ЭБ: Что, по вашему, нужно делать предпринимателям, если они хотят использовать искусственный интеллект в полной мере?

УВ: Они должны сосредоточить внимание не на самой технологии, а на ее экономическом обосновании. А еще они должны понимать, как они собираются управлять ИИ и рисками, связанными с любыми новыми технологиями. К тому же у людей есть «этический компас», которого, конечно, нет у искусственного интеллекта. Это потребует дополнительного контроля за работой моделей искусственного интеллекта, поскольку в них отсутствует должная прозрачность. Нужно следить и за тем, чтобы система принятия решений не сделалась предвзятой: очень легко внести элемент предубежденности в любую сферу коммерческой деятельности. Риски, связанные с необъективностью, очень быстро приобретают большие масштабы, потому что используются глобальные массовые данные и механизмы влияния на их источники.

ЭБ: Каким вы видите будущее искусственного интеллекта?

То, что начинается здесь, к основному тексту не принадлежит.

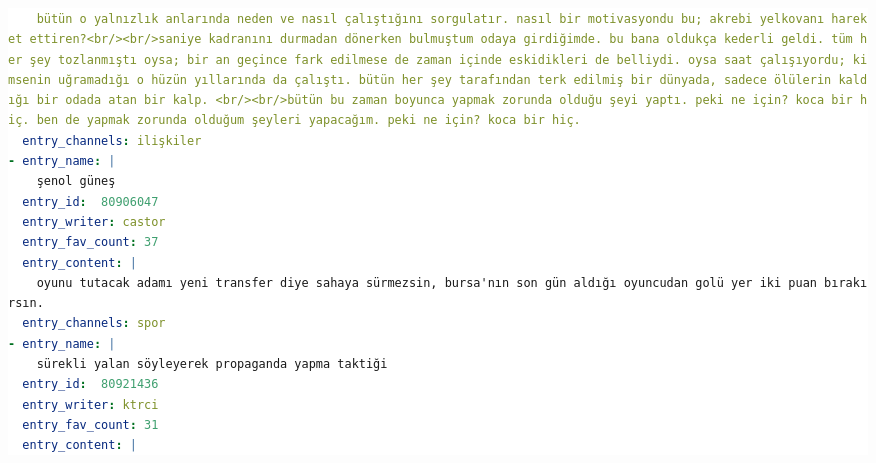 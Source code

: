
 ```yaml
    bütün o yalnızlık anlarında neden ve nasıl çalıştığını sorgulatır. nasıl bir motivasyondu bu; akrebi yelkovanı hareket ettiren?<br/><br/>saniye kadranını durmadan dönerken bulmuştum odaya girdiğimde. bu bana oldukça kederli geldi. tüm her şey tozlanmıştı oysa; bir an geçince fark edilmese de zaman içinde eskidikleri de belliydi. oysa saat çalışıyordu; kimsenin uğramadığı o hüzün yıllarında da çalıştı. bütün her şey tarafından terk edilmiş bir dünyada, sadece ölülerin kaldığı bir odada atan bir kalp. <br/><br/>bütün bu zaman boyunca yapmak zorunda olduğu şeyi yaptı. peki ne için? koca bir hiç. ben de yapmak zorunda olduğum şeyleri yapacağım. peki ne için? koca bir hiç.
  entry_channels: ilişkiler
- entry_name: |
    şenol güneş
  entry_id:  80906047
  entry_writer: castor
  entry_fav_count: 37
  entry_content: |
    oyunu tutacak adamı yeni transfer diye sahaya sürmezsin, bursa'nın son gün aldığı oyuncudan golü yer iki puan bırakırsın.
  entry_channels: spor
- entry_name: |
    sürekli yalan söyleyerek propaganda yapma taktiği
  entry_id:  80921436
  entry_writer: ktrci
  entry_fav_count: 31
  entry_content: |
``` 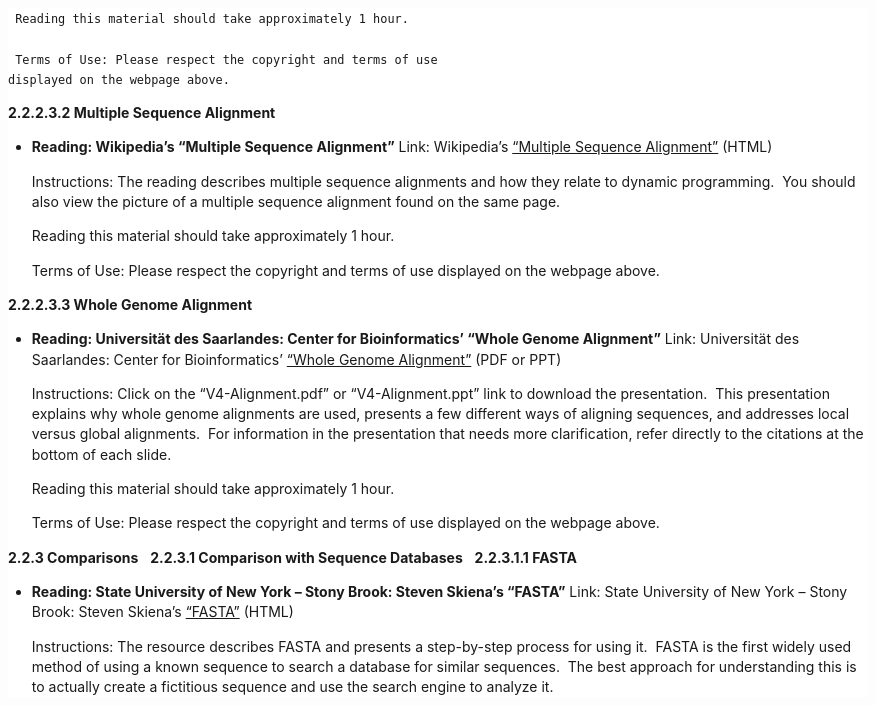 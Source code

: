      Reading this material should take approximately 1 hour.  
      
     Terms of Use: Please respect the copyright and terms of use
    displayed on the webpage above.

**2.2.2.3.2 Multiple Sequence Alignment** <span id="2.2.2.3.2"></span> 
-   **Reading: Wikipedia’s “Multiple Sequence Alignment”**
    Link: Wikipedia’s [“Multiple Sequence
    Alignment”](http://en.wikipedia.org/wiki/Multiple_sequence_alignment)
    (HTML)  
      
     Instructions: The reading describes multiple sequence alignments
    and how they relate to dynamic programming.  You should also view
    the picture of a multiple sequence alignment found on the same
    page.  
      
     Reading this material should take approximately 1 hour.  
      
     Terms of Use: Please respect the copyright and terms of use
    displayed on the webpage above.

**2.2.2.3.3 Whole Genome Alignment** <span id="2.2.2.3.3"></span> 
-   **Reading: Universität des Saarlandes: Center for Bioinformatics’
    “Whole Genome Alignment”**
    Link: Universität des Saarlandes: Center for Bioinformatics’ [“Whole
    Genome
    Alignment”](http://gepard.bioinformatik.uni-saarland.de/old_html/html/BioinformatikIIIWS0304-Dateien/)
    (PDF or PPT)  
      
     Instructions: Click on the “V4-Alignment.pdf” or “V4-Alignment.ppt”
    link to download the presentation.  This presentation explains why
    whole genome alignments are used, presents a few different ways of
    aligning sequences, and addresses local versus global alignments.
     For information in the presentation that needs more clarification,
    refer directly to the citations at the bottom of each slide.  
      
     Reading this material should take approximately 1 hour.  
      
     Terms of Use: Please respect the copyright and terms of use
    displayed on the webpage above.

**2.2.3 Comparisons** <span id="2.2.3"></span> 
**2.2.3.1 Comparison with Sequence Databases** <span
id="2.2.3.1"></span> 
**2.2.3.1.1 FASTA** <span id="2.2.3.1.1"></span> 
-   **Reading: State University of New York – Stony Brook: Steven
    Skiena’s “FASTA”**
    Link: State University of New York – Stony Brook: Steven Skiena’s
    [“FASTA”](http://www.cs.sunysb.edu/~skiena/648/presentations/blast/FASTA.html)
    (HTML)  
      
     Instructions: The resource describes FASTA and presents a
    step-by-step process for using it.  FASTA is the first widely used
    method of using a known sequence to search a database for similar
    sequences.  The best approach for understanding this is to actually
    create a fictitious sequence and use the search engine to analyze
    it.  
       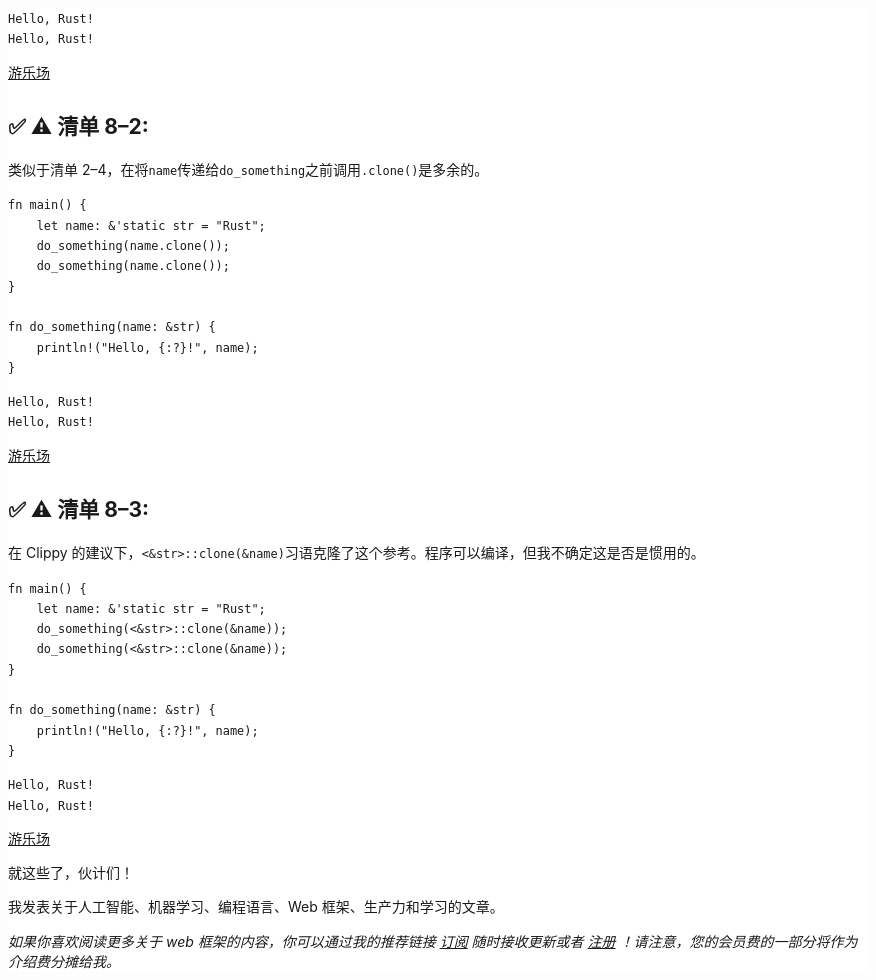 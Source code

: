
 ```
Hello, Rust!
Hello, Rust!
```

[游乐场](https://play.rust-lang.org/?version=stable&mode=debug&edition=2021&gist=d887f4a40dd3a6ccea5f7ae06610a1e7)

## ✅ ⚠️ **清单 8–2**:

类似于清单 2–4，在将`name`传递给`do_something`之前调用`.clone()`是多余的。

```
fn main() {
    let name: &'static str = "Rust";
    do_something(name.clone());
    do_something(name.clone());
}

fn do_something(name: &str) {
    println!("Hello, {:?}!", name);
}
```

```
Hello, Rust!
Hello, Rust!
```

[游乐场](https://play.rust-lang.org/?version=stable&mode=debug&edition=2021&gist=2fbea3e861cd47929ca233542d881bc3)

## ✅ ⚠️ **清单 8–3**:

在 Clippy 的建议下，`<&str>::clone(&name)`习语克隆了这个参考。程序可以编译，但我不确定这是否是惯用的。

```
fn main() {
    let name: &'static str = "Rust";
    do_something(<&str>::clone(&name));
    do_something(<&str>::clone(&name));
}

fn do_something(name: &str) {
    println!("Hello, {:?}!", name);
}
```

```
Hello, Rust!
Hello, Rust!
```

[游乐场](https://play.rust-lang.org/?version=stable&mode=debug&edition=2021&gist=6b073e2f6039ef91fc640b0bb43168e7)

就这些了，伙计们！

我发表关于人工智能、机器学习、编程语言、Web 框架、生产力和学习的文章。

*如果你喜欢阅读更多关于 web 框架的内容，你可以通过我的推荐链接* [*订阅*](https://remykarem.medium.com/subscribe) *随时接收更新或者* [*注册*](https://remykarem.medium.com/membership) *！请注意，您的会员费的一部分将作为介绍费分摊给我。* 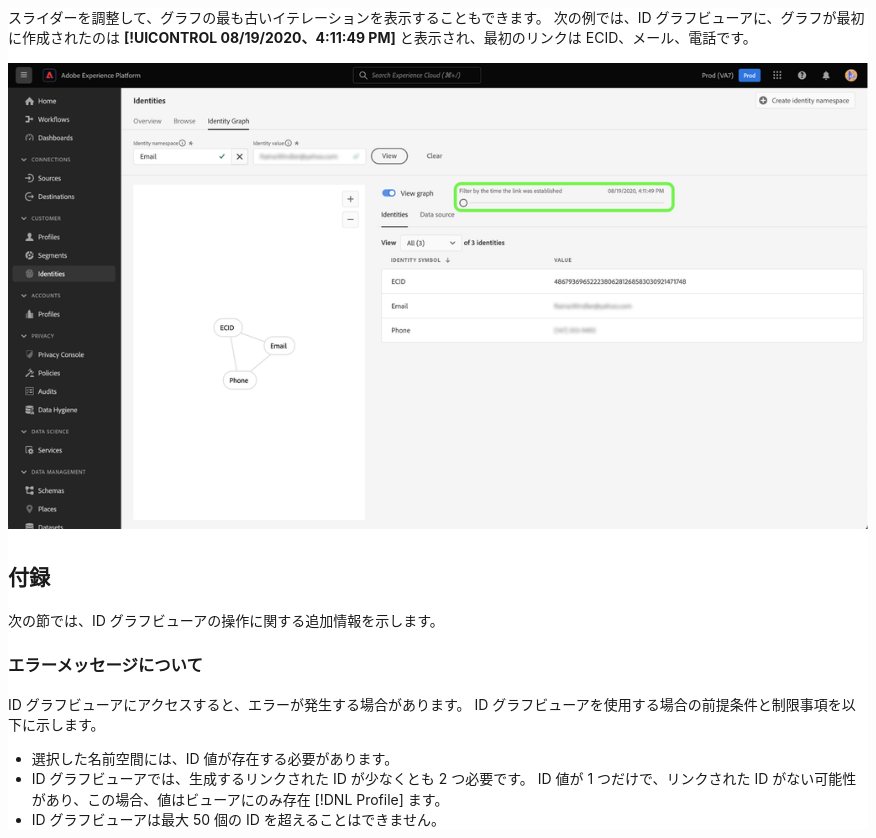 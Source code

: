 スライダーを調整して、グラフの最も古いイテレーションを表示することもできます。 次の例では、ID グラフビューアに、グラフが最初に作成されたのは **[!UICONTROL 08/19/2020、4:11:49 PM]** と表示され、最初のリンクは ECID、メール、電話です。

![&#x200B; グラフビューアのタイムスタンプスライダーが、最初に確立された新しいリンクに合わせて調整されます。](../images/graph-viewer/slider-three.png)

## 付録

次の節では、ID グラフビューアの操作に関する追加情報を示します。

### エラーメッセージについて

ID グラフビューアにアクセスすると、エラーが発生する場合があります。 ID グラフビューアを使用する場合の前提条件と制限事項を以下に示します。

- 選択した名前空間には、ID 値が存在する必要があります。
- ID グラフビューアでは、生成するリンクされた ID が少なくとも 2 つ必要です。 ID 値が 1 つだけで、リンクされた ID がない可能性があり、この場合、値はビューアにのみ存在 [!DNL Profile] ます。
- ID グラフビューアは最大 50 個の ID を超えることはできません。

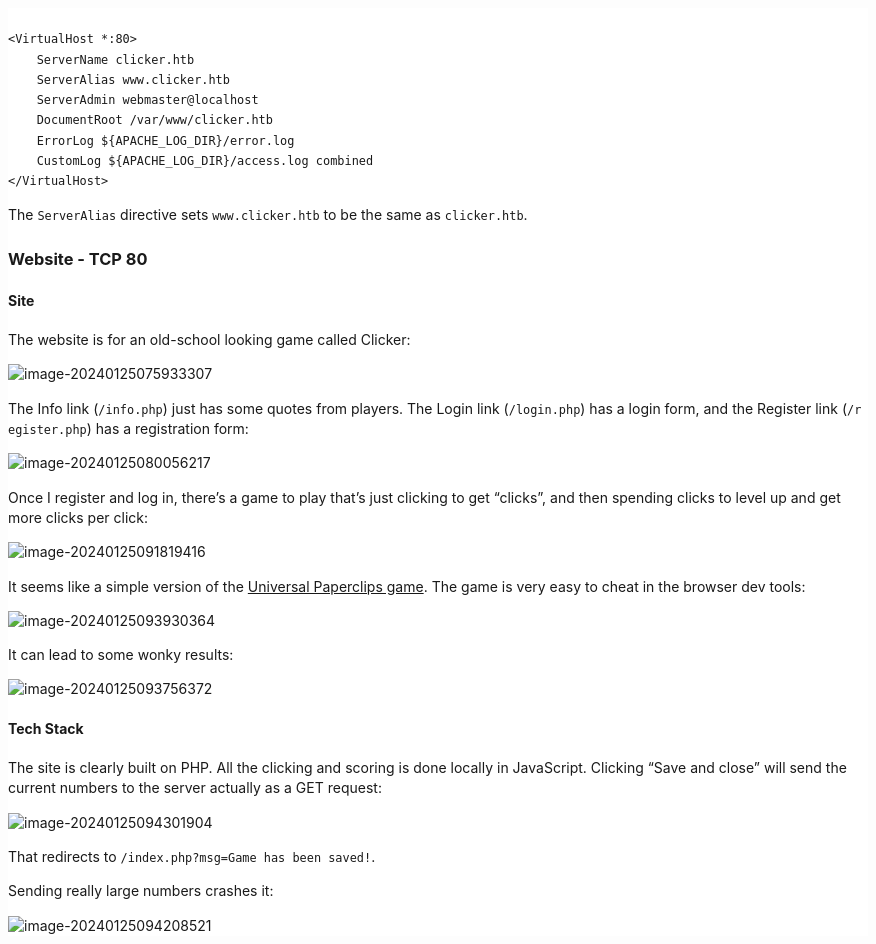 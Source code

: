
 ```

<VirtualHost *:80>
    ServerName clicker.htb
    ServerAlias www.clicker.htb 
    ServerAdmin webmaster@localhost
    DocumentRoot /var/www/clicker.htb
    ErrorLog ${APACHE_LOG_DIR}/error.log
    CustomLog ${APACHE_LOG_DIR}/access.log combined
</VirtualHost>

```

The `ServerAlias` directive sets `www.clicker.htb` to be the same as `clicker.htb`.

### Website - TCP 80

#### Site

The website is for an old-school looking game called Clicker:

![image-20240125075933307](/img/image-20240125075933307.png)

The Info link (`/info.php`) just has some quotes from players. The Login link (`/login.php`) has a login form, and the Register link (`/register.php`) has a registration form:

![image-20240125080056217](/img/image-20240125080056217.png)

Once I register and log in, there’s a game to play that’s just clicking to get “clicks”, and then spending clicks to level up and get more clicks per click:

![image-20240125091819416](/img/image-20240125091819416.png)

It seems like a simple version of the [Universal Paperclips game](https://www.decisionproblem.com/paperclips/index2.html). The game is very easy to cheat in the browser dev tools:

![image-20240125093930364](/img/image-20240125093930364.png)

It can lead to some wonky results:

![image-20240125093756372](/img/image-20240125093756372.png)

#### Tech Stack

The site is clearly built on PHP. All the clicking and scoring is done locally in JavaScript. Clicking “Save and close” will send the current numbers to the server actually as a GET request:

![image-20240125094301904](/img/image-20240125094301904.png)

That redirects to `/index.php?msg=Game has been saved!`.

Sending really large numbers crashes it:

![image-20240125094208521](/img/image-20240125094208521.png)
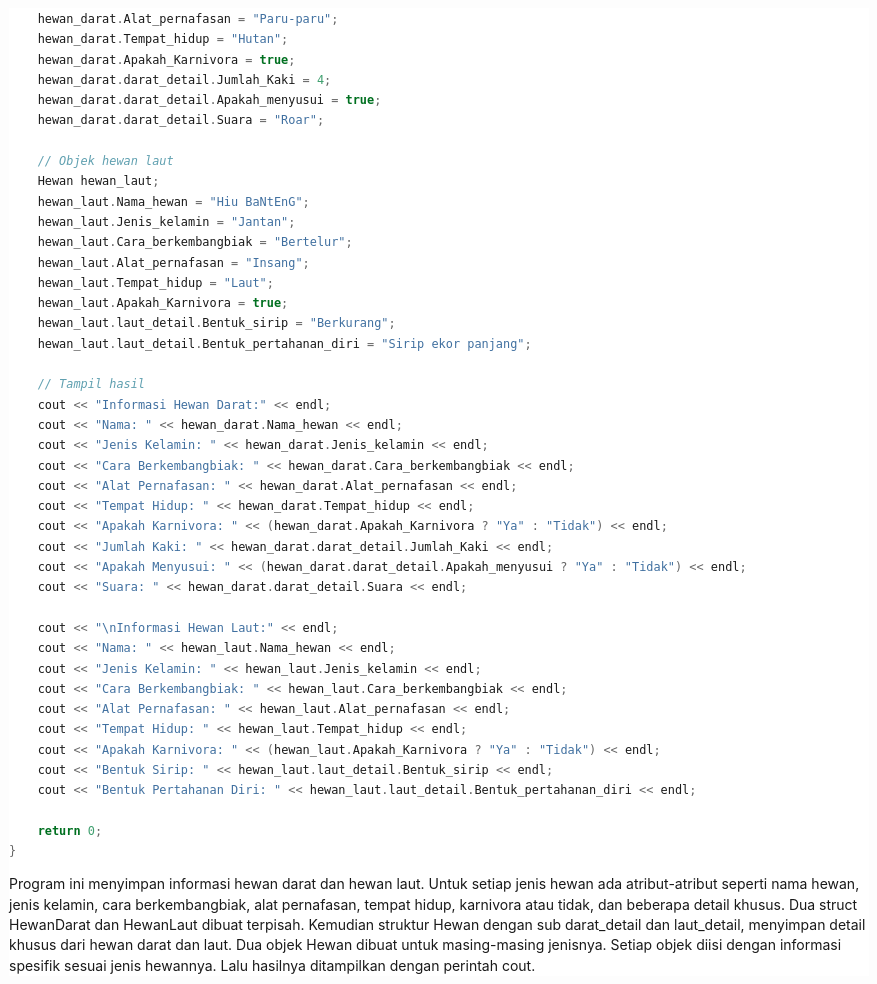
 ```C++
    hewan_darat.Alat_pernafasan = "Paru-paru";
    hewan_darat.Tempat_hidup = "Hutan";
    hewan_darat.Apakah_Karnivora = true;
    hewan_darat.darat_detail.Jumlah_Kaki = 4;
    hewan_darat.darat_detail.Apakah_menyusui = true;
    hewan_darat.darat_detail.Suara = "Roar";

    // Objek hewan laut
    Hewan hewan_laut;
    hewan_laut.Nama_hewan = "Hiu BaNtEnG";
    hewan_laut.Jenis_kelamin = "Jantan";
    hewan_laut.Cara_berkembangbiak = "Bertelur";
    hewan_laut.Alat_pernafasan = "Insang";
    hewan_laut.Tempat_hidup = "Laut";
    hewan_laut.Apakah_Karnivora = true;
    hewan_laut.laut_detail.Bentuk_sirip = "Berkurang";
    hewan_laut.laut_detail.Bentuk_pertahanan_diri = "Sirip ekor panjang";

    // Tampil hasil
    cout << "Informasi Hewan Darat:" << endl;
    cout << "Nama: " << hewan_darat.Nama_hewan << endl;
    cout << "Jenis Kelamin: " << hewan_darat.Jenis_kelamin << endl;
    cout << "Cara Berkembangbiak: " << hewan_darat.Cara_berkembangbiak << endl;
    cout << "Alat Pernafasan: " << hewan_darat.Alat_pernafasan << endl;
    cout << "Tempat Hidup: " << hewan_darat.Tempat_hidup << endl;
    cout << "Apakah Karnivora: " << (hewan_darat.Apakah_Karnivora ? "Ya" : "Tidak") << endl;
    cout << "Jumlah Kaki: " << hewan_darat.darat_detail.Jumlah_Kaki << endl;
    cout << "Apakah Menyusui: " << (hewan_darat.darat_detail.Apakah_menyusui ? "Ya" : "Tidak") << endl;
    cout << "Suara: " << hewan_darat.darat_detail.Suara << endl;

    cout << "\nInformasi Hewan Laut:" << endl;
    cout << "Nama: " << hewan_laut.Nama_hewan << endl;
    cout << "Jenis Kelamin: " << hewan_laut.Jenis_kelamin << endl;
    cout << "Cara Berkembangbiak: " << hewan_laut.Cara_berkembangbiak << endl;
    cout << "Alat Pernafasan: " << hewan_laut.Alat_pernafasan << endl;
    cout << "Tempat Hidup: " << hewan_laut.Tempat_hidup << endl;
    cout << "Apakah Karnivora: " << (hewan_laut.Apakah_Karnivora ? "Ya" : "Tidak") << endl;
    cout << "Bentuk Sirip: " << hewan_laut.laut_detail.Bentuk_sirip << endl;
    cout << "Bentuk Pertahanan Diri: " << hewan_laut.laut_detail.Bentuk_pertahanan_diri << endl;

    return 0;
}
```
Program ini menyimpan informasi hewan darat dan hewan laut. Untuk setiap jenis hewan ada atribut-atribut seperti nama hewan, jenis kelamin, cara berkembangbiak, alat pernafasan, tempat hidup, karnivora atau tidak, dan beberapa detail khusus. Dua struct HewanDarat dan HewanLaut dibuat terpisah. Kemudian struktur Hewan dengan sub darat_detail dan laut_detail, menyimpan detail khusus dari hewan darat dan laut. Dua objek Hewan dibuat untuk masing-masing jenisnya. Setiap objek diisi dengan informasi spesifik sesuai jenis hewannya. Lalu hasilnya ditampilkan dengan perintah cout.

УВ: Я думаю, что мы увидим появление еще более совершенных алгоритмов для обработки больших объемов данных. С другой стороны, искусственный интеллект – жертва своего собственного успеха: каждый шаг вперед вместо захватывающего приключения становится рутинным делом, и это вызывает внутреннее разочарование. Посмотрите хотя бы на нынешние достижения – Siri и Alexa. Да и сам термин «искусственный интеллект» со временем станет излишним, так как люди привыкнут к этой технологии и не будут смотреть на нее как на аналог собственного интеллекта.

 

Но пока что компании будут вкладывать средства в искусственный интеллект как разумным, так и неразумным образом. Ставки с каждым годом все выше, и руководителям следует внимательно анализировать свои подходы, пользоваться консультациями экспертов и добиться того, чтобы постоянно быть на пике технологий, а не плестись в хвосте.